--- TASK PROMPT ---
Find the lines below in which the string "strong" occurs. Copy each one.

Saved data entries
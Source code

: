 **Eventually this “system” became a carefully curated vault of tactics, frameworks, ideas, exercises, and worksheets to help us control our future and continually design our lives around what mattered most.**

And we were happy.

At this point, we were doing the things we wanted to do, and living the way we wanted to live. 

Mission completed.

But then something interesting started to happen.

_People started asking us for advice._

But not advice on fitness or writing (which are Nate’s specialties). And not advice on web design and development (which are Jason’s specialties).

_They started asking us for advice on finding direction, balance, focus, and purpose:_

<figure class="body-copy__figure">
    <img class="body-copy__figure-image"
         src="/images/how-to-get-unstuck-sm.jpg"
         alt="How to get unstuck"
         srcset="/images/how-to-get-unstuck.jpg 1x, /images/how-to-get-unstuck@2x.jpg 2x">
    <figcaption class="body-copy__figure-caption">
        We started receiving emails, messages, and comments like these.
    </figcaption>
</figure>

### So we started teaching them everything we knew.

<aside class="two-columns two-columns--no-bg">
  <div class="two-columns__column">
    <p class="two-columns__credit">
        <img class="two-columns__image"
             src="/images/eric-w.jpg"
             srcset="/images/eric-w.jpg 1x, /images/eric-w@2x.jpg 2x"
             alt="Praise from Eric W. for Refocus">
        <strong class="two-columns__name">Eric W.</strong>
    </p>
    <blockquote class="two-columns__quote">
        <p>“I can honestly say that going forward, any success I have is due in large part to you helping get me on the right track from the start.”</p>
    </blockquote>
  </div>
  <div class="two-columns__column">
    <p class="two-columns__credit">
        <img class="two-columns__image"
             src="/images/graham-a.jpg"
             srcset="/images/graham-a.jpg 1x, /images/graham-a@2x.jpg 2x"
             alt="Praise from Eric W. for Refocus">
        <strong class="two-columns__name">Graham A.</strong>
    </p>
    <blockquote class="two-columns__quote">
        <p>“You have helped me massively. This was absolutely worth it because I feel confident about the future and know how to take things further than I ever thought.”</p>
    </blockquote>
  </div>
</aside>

--- COMPLETED TASK ---
        <strong class="two-columns__name">Eric W.</strong>
        <strong class="two-columns__name">Graham A.</strong>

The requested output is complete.